The parties limit their cross motions to a request that the Court rule whether the Debtors received "reasonably equivalent value" for the transfers for college tuition and expenses; if the Debtors received reasonably equivalent value, the transfers would not be avoidable as constructive fraudulent transfers even if the Debtors were insolvent at the time of the transfers. There are two questions presented: first, did the Debtors receive reasonably equivalent value for their daughters' college educations and related expenses because their daughters' education will enhance their self-sufficiency; and second, does it matter whether the daughters were younger or older than 21 when the transfers were made?
For the reasons explained below, the Court grants the Trustee's Motion in part and denies it in part with respect to the transfers to or for the benefit of Samantha. The Trustee's Motion is granted with respect to the transfers to or for the benefit of Alexandra, as she was older than 21 and no longer a student when the transfers were made.
I. BACKGROUND
The Debtors, Luba Pincus and Bruce Sterman, filed a joint chapter 7 petition on February 19, 2016 (the "Petition Date"). (The Stipulated Facts ¶ 2.) The Trustee filed an adversary proceeding to recover allegedly constructively fraudulent transfers made by the Debtors to or for the benefit of their daughters. (Id. ¶ 11-12.)
The Complaint also seeks to recover conveyances made to Oberlin College, Oberlin Student Cooperative Association, Navient Corporation, and Nelnet, Inc. The Trustee entered into a stipulation dismissing the Complaint against Nelnet, Inc. on September 24, 2018 (ECF Doc. # 30), and has since reached settlement agreements with Oberlin College, Oberlin Student Cooperative Association, and Navient Corporation. (ECF Doc. # 31-33.) Accordingly, the only remaining defendants are Alexandra and Samantha Sterman.
Alexandra attended Oberlin College from 2005-2009; Samantha attended Oberlin College from 2009-2013. (Id. ¶ 15-19.) In the six years prior to the Petition Date, the Debtors made several transfers to or for the benefit of their daughters. The parties stipulate that the transfers were made in connection with the Defendants' "college educations at Oberlin College and related expenses, including school books and supplies, meals, campus housing/rent/utilities, transportation and birthday presents." (Id. ¶ 12.)

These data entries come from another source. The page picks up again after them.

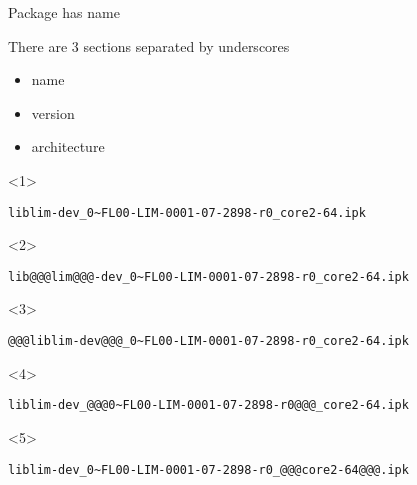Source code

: \documentclass{beamer}
\begin{document}
\begin{frame}[fragile]{Package has name}
    \begin{block}{}
        There are 3 sections separated by underscores
        \begin{itemize}
            \item<2->{name }
            \item<4->{version}
            \item<5->{architecture}
        \end{itemize}
    \end{block}
\begin{onlyenv}<1>\begin{lstlisting}[style=Console]
liblim-dev_0~FL00-LIM-0001-07-2898-r0_core2-64.ipk
\end{lstlisting}\end{onlyenv}
\begin{onlyenv}<2>\begin{lstlisting}[style=Console]
lib@@@lim@@@-dev_0~FL00-LIM-0001-07-2898-r0_core2-64.ipk
\end{lstlisting}\end{onlyenv}
\begin{onlyenv}<3>\begin{lstlisting}[style=Console]
@@@liblim-dev@@@_0~FL00-LIM-0001-07-2898-r0_core2-64.ipk
\end{lstlisting}\end{onlyenv}
\begin{onlyenv}<4>\begin{lstlisting}[style=Console]
liblim-dev_@@@0~FL00-LIM-0001-07-2898-r0@@@_core2-64.ipk
\end{lstlisting}\end{onlyenv}
\begin{onlyenv}<5>\begin{lstlisting}[style=Console]
liblim-dev_0~FL00-LIM-0001-07-2898-r0_@@@core2-64@@@.ipk
\end{lstlisting}\end{onlyenv}
\end{frame}
\end{document}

The Stipulated Facts state that Alexandra Sterman reached age 21 on January 12, 2008 and graduated from Oberlin College in 2009. (Stipulated Facts ¶¶ 13 & 14.) Exhibit A to the Complaint (ECF Doc. # 1) indicates that transfers to or for the benefit of Alexandra, totaling $15,675.00, were made between August 13, 2010 and October 13, 2015. Paragraph 12 of the Stipulated Facts states that "[t]he schedules of transfers that are attached to the Complaint as Exhibits A and B accurately describe the transfers to and/or for the benefit of the Defendants that are the subject of the Complaint." Those two exhibits list transfers between 2010-2015. Both the Stipulated Facts and the Pincus Affidavit state that Alexandra attended college between 2005 and 2009, and graduated in 2009, so it is clear under the Stipulated Facts that the transfers to or for the benefit of Alexandra all were made after she was 21 years old and after she graduated from Oberlin. The Pincus Affidavit also makes clear that "[s]ince graduation [Alexandra] has been fully employed, self sufficient and tax paying adult." (Pincus Affidavit ¶ 9.)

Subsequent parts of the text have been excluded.